The main objective of our Jason-1 investigation is to combine altimeter data from several missions for sea level and ocean circulation monitoring. Combining TOPEX/POSEIDON (T/P), ERS-1/2, GEOSAT Follow-On (GFO), ENVISAT and Jason-1 data will allow us to map sea level variations over a long time with high accuracy and very good resolution.

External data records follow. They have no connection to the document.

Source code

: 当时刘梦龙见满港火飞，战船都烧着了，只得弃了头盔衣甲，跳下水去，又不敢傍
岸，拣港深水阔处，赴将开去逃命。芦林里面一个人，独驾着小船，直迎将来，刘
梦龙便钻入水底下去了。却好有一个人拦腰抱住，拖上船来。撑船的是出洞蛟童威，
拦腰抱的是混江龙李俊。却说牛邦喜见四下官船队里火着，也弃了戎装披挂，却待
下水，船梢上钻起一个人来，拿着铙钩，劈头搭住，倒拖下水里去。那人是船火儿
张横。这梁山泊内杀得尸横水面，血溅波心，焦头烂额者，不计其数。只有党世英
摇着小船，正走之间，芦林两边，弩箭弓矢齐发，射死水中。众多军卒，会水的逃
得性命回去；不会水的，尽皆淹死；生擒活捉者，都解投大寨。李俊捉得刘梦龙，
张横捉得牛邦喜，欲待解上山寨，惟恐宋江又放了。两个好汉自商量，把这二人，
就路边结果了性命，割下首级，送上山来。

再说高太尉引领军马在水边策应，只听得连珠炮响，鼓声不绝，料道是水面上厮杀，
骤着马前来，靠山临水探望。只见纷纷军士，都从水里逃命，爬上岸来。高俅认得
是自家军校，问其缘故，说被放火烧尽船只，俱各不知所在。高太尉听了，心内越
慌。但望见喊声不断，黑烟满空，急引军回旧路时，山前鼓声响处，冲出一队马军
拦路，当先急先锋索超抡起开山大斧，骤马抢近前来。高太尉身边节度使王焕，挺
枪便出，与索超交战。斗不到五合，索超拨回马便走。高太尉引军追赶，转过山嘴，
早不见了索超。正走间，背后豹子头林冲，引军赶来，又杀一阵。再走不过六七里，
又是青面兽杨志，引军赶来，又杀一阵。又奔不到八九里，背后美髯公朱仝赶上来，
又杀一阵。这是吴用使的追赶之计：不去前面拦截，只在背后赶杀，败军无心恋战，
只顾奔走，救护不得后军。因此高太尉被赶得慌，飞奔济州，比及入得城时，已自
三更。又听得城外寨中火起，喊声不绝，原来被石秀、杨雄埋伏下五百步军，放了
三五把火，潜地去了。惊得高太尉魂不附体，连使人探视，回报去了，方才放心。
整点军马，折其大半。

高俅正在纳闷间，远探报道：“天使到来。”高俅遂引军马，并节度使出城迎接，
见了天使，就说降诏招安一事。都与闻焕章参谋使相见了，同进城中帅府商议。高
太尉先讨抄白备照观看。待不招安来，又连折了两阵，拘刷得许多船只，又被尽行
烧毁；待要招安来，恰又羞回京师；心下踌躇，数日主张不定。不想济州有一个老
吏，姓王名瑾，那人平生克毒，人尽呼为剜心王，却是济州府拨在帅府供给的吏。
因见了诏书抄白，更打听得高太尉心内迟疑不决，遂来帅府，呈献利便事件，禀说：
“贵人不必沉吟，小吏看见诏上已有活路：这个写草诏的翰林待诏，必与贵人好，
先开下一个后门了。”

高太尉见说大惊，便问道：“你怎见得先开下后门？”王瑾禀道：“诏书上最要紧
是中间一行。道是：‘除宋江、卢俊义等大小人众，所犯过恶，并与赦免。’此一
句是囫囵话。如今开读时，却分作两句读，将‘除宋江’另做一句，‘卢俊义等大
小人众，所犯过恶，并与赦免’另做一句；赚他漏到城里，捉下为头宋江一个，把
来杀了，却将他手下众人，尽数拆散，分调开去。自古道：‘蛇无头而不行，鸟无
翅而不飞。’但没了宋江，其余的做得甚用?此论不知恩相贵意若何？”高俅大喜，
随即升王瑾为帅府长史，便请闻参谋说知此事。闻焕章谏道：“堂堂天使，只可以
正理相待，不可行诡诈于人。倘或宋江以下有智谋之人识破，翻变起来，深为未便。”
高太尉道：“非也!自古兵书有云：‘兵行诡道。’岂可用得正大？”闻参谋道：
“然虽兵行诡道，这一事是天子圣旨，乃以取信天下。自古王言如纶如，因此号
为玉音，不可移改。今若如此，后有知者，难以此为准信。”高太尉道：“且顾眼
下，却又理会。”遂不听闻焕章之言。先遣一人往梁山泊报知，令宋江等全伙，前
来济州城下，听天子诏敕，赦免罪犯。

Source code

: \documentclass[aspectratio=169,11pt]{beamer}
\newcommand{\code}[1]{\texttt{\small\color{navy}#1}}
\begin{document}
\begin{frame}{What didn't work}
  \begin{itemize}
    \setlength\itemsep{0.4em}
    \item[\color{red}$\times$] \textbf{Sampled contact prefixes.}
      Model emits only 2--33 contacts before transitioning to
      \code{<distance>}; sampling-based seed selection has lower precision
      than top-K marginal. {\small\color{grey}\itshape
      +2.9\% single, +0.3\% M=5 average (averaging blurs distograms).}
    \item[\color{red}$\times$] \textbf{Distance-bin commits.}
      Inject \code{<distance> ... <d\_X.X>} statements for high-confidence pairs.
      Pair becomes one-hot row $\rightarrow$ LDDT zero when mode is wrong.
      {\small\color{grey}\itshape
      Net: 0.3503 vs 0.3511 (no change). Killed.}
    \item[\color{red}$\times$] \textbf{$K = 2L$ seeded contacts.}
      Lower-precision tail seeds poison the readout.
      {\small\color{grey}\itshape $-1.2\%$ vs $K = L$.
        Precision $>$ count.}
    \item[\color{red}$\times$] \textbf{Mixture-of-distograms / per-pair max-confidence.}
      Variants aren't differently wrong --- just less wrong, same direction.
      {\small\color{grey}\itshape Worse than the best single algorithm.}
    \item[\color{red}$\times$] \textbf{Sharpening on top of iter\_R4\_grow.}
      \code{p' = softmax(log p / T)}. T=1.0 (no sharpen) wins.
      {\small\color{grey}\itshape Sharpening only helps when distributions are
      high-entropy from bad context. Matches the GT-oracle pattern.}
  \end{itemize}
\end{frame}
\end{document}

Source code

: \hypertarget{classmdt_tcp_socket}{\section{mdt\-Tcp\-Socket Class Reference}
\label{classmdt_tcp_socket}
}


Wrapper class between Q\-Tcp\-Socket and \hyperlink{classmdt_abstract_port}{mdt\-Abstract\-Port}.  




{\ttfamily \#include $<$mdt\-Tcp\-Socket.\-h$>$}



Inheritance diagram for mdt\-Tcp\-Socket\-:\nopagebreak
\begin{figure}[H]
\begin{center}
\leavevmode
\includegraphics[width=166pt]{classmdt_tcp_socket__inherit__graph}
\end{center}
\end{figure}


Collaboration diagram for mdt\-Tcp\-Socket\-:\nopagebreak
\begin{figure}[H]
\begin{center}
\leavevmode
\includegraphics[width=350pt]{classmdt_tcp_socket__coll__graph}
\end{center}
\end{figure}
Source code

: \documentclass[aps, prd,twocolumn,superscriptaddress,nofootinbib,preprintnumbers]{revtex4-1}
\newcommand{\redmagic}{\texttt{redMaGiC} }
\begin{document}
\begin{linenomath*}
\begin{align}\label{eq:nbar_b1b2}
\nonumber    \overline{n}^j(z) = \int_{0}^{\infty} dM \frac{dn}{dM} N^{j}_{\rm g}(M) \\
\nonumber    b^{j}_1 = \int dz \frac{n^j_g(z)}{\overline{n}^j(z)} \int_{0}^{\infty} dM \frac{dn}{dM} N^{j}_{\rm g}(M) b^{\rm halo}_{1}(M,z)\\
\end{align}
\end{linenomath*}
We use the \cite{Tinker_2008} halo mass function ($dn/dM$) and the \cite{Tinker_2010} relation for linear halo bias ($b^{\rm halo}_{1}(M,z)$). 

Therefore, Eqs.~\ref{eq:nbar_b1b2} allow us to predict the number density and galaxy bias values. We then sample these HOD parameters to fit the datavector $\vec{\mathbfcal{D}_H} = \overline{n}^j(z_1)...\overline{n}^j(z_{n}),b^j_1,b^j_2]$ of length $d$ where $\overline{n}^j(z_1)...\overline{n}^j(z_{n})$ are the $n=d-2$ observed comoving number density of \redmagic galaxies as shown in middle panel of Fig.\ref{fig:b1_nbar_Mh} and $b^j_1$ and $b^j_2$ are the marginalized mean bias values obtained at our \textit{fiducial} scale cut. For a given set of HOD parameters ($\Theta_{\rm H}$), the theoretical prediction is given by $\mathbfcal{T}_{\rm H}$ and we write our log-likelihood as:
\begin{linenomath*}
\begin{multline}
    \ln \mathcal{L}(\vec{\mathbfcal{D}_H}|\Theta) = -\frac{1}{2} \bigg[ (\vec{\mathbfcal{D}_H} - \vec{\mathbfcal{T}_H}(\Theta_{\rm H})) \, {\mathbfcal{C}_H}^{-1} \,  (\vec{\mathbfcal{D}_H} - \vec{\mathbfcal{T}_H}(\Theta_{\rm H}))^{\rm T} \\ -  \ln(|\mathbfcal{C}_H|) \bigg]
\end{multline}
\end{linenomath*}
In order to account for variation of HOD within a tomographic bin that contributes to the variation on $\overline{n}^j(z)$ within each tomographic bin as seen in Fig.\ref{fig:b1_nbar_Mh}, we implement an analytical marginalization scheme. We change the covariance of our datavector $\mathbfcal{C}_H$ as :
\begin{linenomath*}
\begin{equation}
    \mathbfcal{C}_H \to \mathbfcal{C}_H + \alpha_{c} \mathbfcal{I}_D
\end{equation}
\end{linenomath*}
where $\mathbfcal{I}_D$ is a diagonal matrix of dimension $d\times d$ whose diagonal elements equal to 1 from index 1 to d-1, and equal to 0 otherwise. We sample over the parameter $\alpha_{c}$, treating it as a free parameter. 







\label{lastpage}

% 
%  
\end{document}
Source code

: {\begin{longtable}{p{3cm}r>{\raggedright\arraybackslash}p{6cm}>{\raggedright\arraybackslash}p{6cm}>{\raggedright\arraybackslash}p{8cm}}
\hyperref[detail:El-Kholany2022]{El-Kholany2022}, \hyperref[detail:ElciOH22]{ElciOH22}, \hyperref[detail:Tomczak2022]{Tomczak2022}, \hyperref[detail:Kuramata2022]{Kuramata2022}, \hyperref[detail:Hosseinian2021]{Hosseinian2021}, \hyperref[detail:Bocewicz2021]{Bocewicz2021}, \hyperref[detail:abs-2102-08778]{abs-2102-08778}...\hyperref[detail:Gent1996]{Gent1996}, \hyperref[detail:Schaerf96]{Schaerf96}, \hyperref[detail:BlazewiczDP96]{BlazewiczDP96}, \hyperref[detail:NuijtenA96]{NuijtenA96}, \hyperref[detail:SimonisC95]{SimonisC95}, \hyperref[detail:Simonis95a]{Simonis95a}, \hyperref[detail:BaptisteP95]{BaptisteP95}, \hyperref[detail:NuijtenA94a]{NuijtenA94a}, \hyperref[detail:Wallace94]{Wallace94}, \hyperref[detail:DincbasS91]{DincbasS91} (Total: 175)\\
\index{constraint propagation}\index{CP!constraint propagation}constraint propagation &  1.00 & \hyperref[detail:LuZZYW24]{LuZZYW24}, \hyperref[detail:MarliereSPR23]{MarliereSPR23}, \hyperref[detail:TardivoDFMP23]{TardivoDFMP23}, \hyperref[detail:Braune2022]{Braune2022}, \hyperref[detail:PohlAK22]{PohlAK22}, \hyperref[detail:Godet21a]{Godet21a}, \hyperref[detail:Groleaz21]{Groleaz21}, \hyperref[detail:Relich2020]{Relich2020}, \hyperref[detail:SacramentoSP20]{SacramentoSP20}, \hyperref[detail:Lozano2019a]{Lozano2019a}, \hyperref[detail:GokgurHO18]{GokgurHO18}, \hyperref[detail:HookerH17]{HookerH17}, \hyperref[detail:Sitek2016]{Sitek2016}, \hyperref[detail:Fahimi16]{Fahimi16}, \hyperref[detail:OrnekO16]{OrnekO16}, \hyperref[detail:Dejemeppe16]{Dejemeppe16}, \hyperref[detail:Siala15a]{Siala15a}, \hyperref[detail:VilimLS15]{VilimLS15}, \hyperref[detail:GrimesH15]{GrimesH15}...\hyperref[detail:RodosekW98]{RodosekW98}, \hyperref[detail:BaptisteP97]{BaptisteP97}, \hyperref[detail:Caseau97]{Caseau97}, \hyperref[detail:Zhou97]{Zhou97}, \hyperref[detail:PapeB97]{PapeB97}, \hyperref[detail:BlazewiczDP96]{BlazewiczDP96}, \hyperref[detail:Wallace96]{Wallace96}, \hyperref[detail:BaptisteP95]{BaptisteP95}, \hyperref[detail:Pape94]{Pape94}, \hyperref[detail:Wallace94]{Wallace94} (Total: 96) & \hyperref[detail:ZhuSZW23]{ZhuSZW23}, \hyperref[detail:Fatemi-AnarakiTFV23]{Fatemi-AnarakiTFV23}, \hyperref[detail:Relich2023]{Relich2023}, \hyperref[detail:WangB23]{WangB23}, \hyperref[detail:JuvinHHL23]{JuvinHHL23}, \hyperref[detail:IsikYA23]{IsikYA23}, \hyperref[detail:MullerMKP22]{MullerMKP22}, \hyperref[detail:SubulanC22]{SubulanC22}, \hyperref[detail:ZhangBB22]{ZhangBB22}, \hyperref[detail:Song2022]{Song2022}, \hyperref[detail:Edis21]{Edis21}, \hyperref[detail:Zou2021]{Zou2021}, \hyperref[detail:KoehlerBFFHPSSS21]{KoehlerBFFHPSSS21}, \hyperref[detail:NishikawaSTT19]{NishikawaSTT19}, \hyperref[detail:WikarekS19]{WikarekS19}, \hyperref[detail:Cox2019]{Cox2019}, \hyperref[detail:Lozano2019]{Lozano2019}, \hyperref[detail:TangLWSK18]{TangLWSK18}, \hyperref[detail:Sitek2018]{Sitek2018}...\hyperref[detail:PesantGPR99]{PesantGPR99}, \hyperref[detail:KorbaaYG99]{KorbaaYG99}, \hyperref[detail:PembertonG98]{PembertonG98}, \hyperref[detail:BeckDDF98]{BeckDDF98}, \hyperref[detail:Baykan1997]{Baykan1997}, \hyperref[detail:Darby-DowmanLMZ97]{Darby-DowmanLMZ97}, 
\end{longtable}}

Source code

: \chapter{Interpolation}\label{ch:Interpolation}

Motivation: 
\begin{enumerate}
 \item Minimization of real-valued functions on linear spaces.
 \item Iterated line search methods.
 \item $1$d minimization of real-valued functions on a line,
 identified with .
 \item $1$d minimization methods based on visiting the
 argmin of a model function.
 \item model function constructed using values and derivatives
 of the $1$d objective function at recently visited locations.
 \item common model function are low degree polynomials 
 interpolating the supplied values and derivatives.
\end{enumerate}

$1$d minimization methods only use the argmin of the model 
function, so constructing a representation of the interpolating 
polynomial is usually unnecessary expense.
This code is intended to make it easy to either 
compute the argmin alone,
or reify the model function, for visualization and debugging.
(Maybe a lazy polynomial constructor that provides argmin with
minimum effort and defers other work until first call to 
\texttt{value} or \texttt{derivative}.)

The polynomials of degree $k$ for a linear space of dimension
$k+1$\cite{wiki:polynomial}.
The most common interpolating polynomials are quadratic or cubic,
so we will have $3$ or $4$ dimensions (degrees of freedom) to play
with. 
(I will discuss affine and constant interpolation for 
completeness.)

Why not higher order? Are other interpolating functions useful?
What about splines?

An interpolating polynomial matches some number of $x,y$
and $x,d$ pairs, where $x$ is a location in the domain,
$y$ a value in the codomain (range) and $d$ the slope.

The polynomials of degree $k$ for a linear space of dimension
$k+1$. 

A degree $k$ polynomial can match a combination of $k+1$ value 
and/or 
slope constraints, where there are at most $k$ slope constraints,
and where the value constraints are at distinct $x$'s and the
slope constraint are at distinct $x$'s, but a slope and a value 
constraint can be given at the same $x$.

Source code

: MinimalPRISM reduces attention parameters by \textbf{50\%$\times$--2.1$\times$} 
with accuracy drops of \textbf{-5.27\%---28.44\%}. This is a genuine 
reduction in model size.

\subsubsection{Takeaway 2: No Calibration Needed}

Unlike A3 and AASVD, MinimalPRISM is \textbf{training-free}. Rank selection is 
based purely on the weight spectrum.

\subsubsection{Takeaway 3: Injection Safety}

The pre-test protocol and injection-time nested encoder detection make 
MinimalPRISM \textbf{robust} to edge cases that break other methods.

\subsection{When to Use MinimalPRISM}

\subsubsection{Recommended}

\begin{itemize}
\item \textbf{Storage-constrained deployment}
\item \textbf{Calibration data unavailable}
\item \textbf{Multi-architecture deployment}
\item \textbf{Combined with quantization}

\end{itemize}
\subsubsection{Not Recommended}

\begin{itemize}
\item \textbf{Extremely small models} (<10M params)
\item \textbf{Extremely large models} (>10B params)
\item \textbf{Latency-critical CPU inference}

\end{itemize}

This opens up new avenues for oceanographic studies using satellite altimetry.

Work carried out in the CLS Space Oceanography Division will include:

  • Precise inter-calibration of Jason-1, T/P and ENVISAT (altimeter and radiometer)

    This task will follow up work by our team for the TOPEX, POSEIDON and ERS-1/2 altimeters [e.g., Le Traon et al., 1994; Stum, 1998]. Relative biases and drifts will be determined and monitored over the lifetime of all these altimetric missions.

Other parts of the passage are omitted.